PRE-MATCH BRIEFING: CHELSEA V QUEENS PARK RANGERS
TACTICAL BRIEF
The pride of west London is at stake, but far more important for both sides are the three precious points. We look at what might swing them in Chelsea's favour.
Key battles
There is no disguising the huge blow to Chelsea that Petr Cech is absent. The big Czech has been in imperious form this season and was arguably Chelsea's player of 2012 - not least for his heroics in the Allianz Arena.
With Cech's putative successor Thibaut Courtois on a season-long loan at Atlético Madrid, Rafael Benítez must decide between three players whose first-team involvement has been very limited recently.
Promising youngster Jamal Blackman's only experience to date was being on the bench for Arsenal's visit last season.
Hilario, now 37, has not played since August 2011, and even Ross Turnbull, the likely replacement, had not figured since two matches in May prior to coming on for the second half at Goodison.
It was his fourth league appearance and the few saves he had to make with bring him confidence. Turnbull has faced QPR three times previously between 2005 and 2007 with Crewe and Cardiff and kept one clean sheet over two wins and one loss.
Manager Harry Redknapp is still struggling to find the right mix of players and formation at QPR, which may offer Chelsea opportunities to exploit.
He started the 0-3 defeat at home to Liverpool with a 4-4-1-1 system employing former Chelsea winger Shaun Wright-Phillips on the left and Jamie Mackie on the right.
Liverpool, and especially Suarez, found little to stop them in the final third and reaped maximum benefit in the opening half-hour.
The Rs were equally lack-lustre upfront and after 30 minutes Redknapp moved Mackie there to add some bite, then removed the disappointing Djibril Cissé at half-time - the Frenchman looks a shadow of the player who started his Rs career with six goals and two red cards in nine matches.
With a 3-5-1-1 set-up in the second period, Wright-Phillips acting as right wing-back and Armand Traoré left wing-back, no more goals were scored at either end.
Chelsea struggled against the back three of Juventus, but Clint Hill, Ryan Nelsen and Nedum Onuoha are not Bonucci, Chiellini and Barzagli, nor are either Samba Diakité or Stéphane Mbia comparable to Pirlo.
The hassling, all-out effort that just about saved their relegation skins last season often seems absent from the Rs at the moment. Perhaps it has been diluted by the flurry of summer signings, many of whom seem ill-equipped for the scrap that is currently required.
In his winter sales shopping Redknapp will no doubt be looking for Sherpas rather than Mercedes.
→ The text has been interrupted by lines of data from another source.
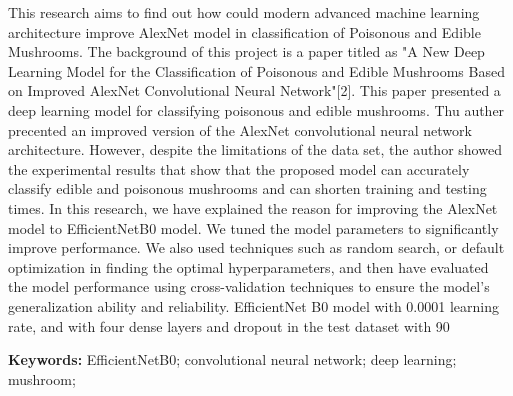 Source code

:  This research aims to find out how could modern advanced machine learning architecture improve AlexNet model in classification of Poisonous and Edible Mushrooms. The background of this project is a paper titled as "A New Deep Learning Model for the Classification of Poisonous and Edible Mushrooms Based on Improved AlexNet Convolutional Neural Network"[2]. This paper presented a deep learning model for classifying poisonous and edible mushrooms. Thu auther precented an improved version of the AlexNet convolutional neural network architecture. However, despite the limitations of the data set, the author showed the experimental results that show that the proposed model can accurately classify edible and poisonous mushrooms and can shorten training and testing times. In this research, we have explained the reason for improving the AlexNet model to EfficientNetB0 model. We tuned the model parameters to significantly improve performance. We also used techniques such as random search, or default optimization in finding the optimal hyperparameters, and then have evaluated the model performance using cross-validation techniques to ensure the model's generalization ability and reliability. EfficientNet B0 model with 0.0001 learning rate, and with four dense layers and dropout in the test dataset with 90%
\hfill \break

\textbf{Keywords:} 
EfficientNetB0; convolutional neural network; deep learning; mushroom;
 
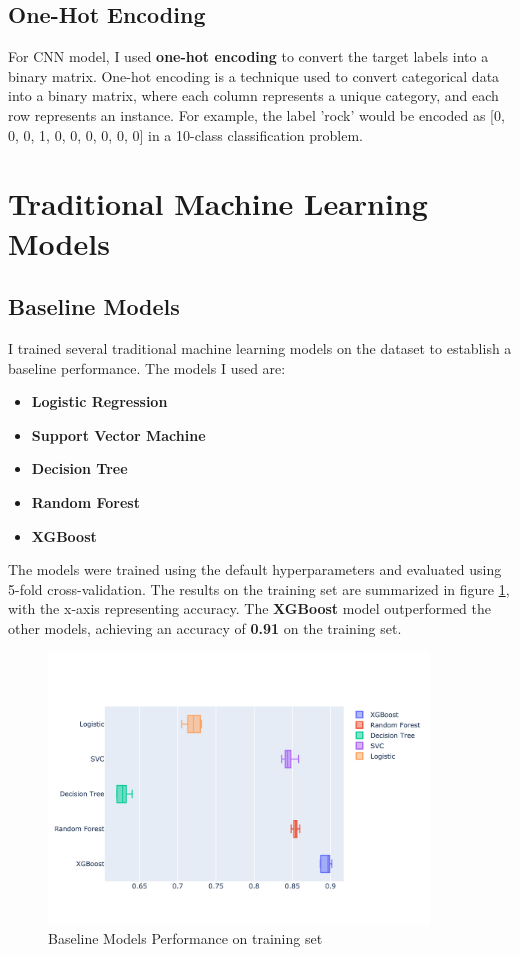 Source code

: \documentclass[11.5pt]{article}
\begin{document}
\subsection{One-Hot Encoding}
For CNN model, I used \textbf{one-hot encoding} to convert the target labels into a binary matrix. One-hot encoding is a technique used to convert categorical data into a binary matrix, where each column represents a unique category, and each row represents an instance. For example, the label 'rock' would be encoded as [0, 0, 0, 1, 0, 0, 0, 0, 0, 0] in a 10-class classification problem.

\pagebreak
\section{Traditional Machine Learning Models} \label{sec:traditional_ml}
\subsection{Baseline Models}
I trained several traditional machine learning models on the dataset to establish a baseline performance. The models I used are:
\begin{itemize}
    \item \textbf{Logistic Regression}
    \item \textbf{Support Vector Machine}
    \item \textbf{Decision Tree}
    \item \textbf{Random Forest}
    \item \textbf{XGBoost}
\end{itemize}
The models were trained using the default hyperparameters and evaluated using 5-fold cross-validation. The results on the training set are summarized in figure \ref{fig:baseline_models}, with the x-axis representing accuracy. The \textbf{XGBoost} model outperformed the other models, achieving an accuracy of \textbf{0.91} on the training set.
\begin{figure}[H]
    \centering
    \includegraphics[width=0.9\textwidth]{graphics/baseline_models.jpg}
    \caption{Baseline Models Performance on training set}
    \label{fig:baseline_models}
\end{figure}
\end{document}
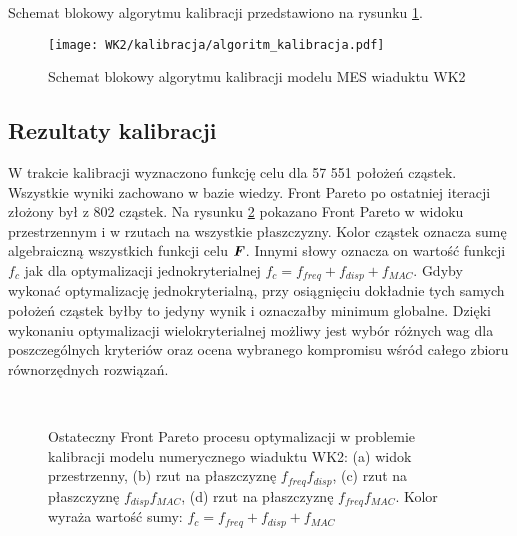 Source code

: Schemat blokowy algorytmu kalibracji przedstawiono na rysunku \ref{fig:kalibracja_algoritm}. 

\begin{figure}[p]
	\centering
	\texttt{[image: WK2/kalibracja/algoritm\_kalibracja.pdf]}
	\captionsetup{justification=centering}
	\caption{Schemat blokowy algorytmu kalibracji modelu MES wiaduktu WK2}
	\label{fig:kalibracja_algoritm}
\end{figure}


\subsection{Rezultaty kalibracji}
W trakcie kalibracji wyznaczono funkcję celu dla 57 551 położeń cząstek. Wszystkie wyniki zachowano w bazie wiedzy. Front Pareto po ostatniej iteracji złożony był z 802 cząstek. Na rysunku \ref{fig: calibration_pareto} pokazano Front Pareto w widoku przestrzennym i w rzutach na wszystkie płaszczyzny. Kolor cząstek oznacza sumę algebraiczną wszystkich funkcji celu $\bm{F}$. Innymi słowy oznacza on wartość funkcji $f_c$ jak dla optymalizacji jednokryterialnej $f_c = f_{freq}+f_{disp}+f_{MAC}$. Gdyby wykonać optymalizację jednokryterialną, przy osiągnięciu dokładnie tych samych położeń cząstek byłby to jedyny wynik i oznaczałby minimum globalne. Dzięki wykonaniu optymalizacji wielokryterialnej możliwy jest wybór różnych wag dla poszczególnych kryteriów oraz ocena wybranego kompromisu wśród całego zbioru równorzędnych rozwiązań.

\begin{figure}[h]
	\centering
	 \\
	\captionsetup{justification=centering}
	\caption{Ostateczny Front Pareto procesu optymalizacji w problemie kalibracji modelu numerycznego wiaduktu WK2: (a) widok przestrzenny, (b) rzut na płaszczyznę $f_{freq}f_{disp}$, (c) rzut na płaszczyznę $f_{disp}f_{MAC}$, (d) rzut na płaszczyznę $f_{freq}f_{MAC}$. Kolor wyraża wartość sumy: $f_c = f_{freq}+f_{disp}+f_{MAC}$ }
	\label{fig: calibration_pareto}
\end{figure}

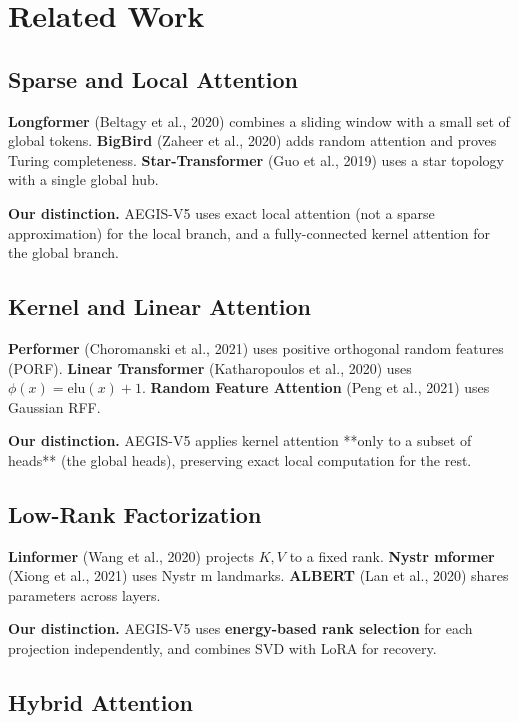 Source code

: \section{Related Work}

\subsection{Sparse and Local Attention}

\textbf{Longformer} (Beltagy et al., 2020) combines a sliding window with a small 
set of global tokens. \textbf{BigBird} (Zaheer et al., 2020) adds random 
attention and proves Turing completeness. \textbf{Star-Transformer} (Guo et al., 
2019) uses a star topology with a single global hub.

\textbf{Our distinction.} AEGIS-V5 uses exact local attention (not a sparse 
approximation) for the local branch, and a fully-connected kernel 
attention for the global branch.

\subsection{Kernel and Linear Attention}

\textbf{Performer} (Choromanski et al., 2021) uses positive orthogonal random 
features (PORF). \textbf{Linear Transformer} (Katharopoulos et al., 2020) uses 
$\phi(x) = \text{elu}(x) + 1$. \textbf{Random Feature Attention} (Peng et al., 
2021) uses Gaussian RFF.

\textbf{Our distinction.} AEGIS-V5 applies kernel attention **only to a subset 
of heads** (the global heads), preserving exact local computation for the 
rest.

\subsection{Low-Rank Factorization}

\textbf{Linformer} (Wang et al., 2020) projects $K, V$ to a fixed rank. 
\textbf{Nystr mformer} (Xiong et al., 2021) uses Nystr m landmarks. \textbf{ALBERT} 
(Lan et al., 2020) shares parameters across layers.

\textbf{Our distinction.} AEGIS-V5 uses \textbf{energy-based rank selection} for each 
projection independently, and combines SVD with LoRA for recovery.

\subsection{Hybrid Attention}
Yesterday he also admitted a few players took knocks during the weekend defeat and will miss out tonight.
Interim manager Rafael Benítez will probably make changes in his midfield again, with Victor Moses and Oscar pressing for a start after starting on the bench at Goodison. Ramires was deployed in a less usual advanced role against Everton purely to counteract the threat of left-back Leighton Baines.

Frank Lampard, one notch behind the legendary Kerry Dixon on the all-time goalscoring chart, will hope to retain his place and will have noted the space around the edge of the box given to Liverpool by QPR at the weekend.
QPR will also have to find a solution for the problems that Juan Mata is causing teams with his clever decision-making in the centre on the ball at the moment.
Fernando Torres, who hit a hat-trick in this fixture last season, has hit seven goals in eight games in all competitions. An early goal could shatter the visitors' fragile confidence.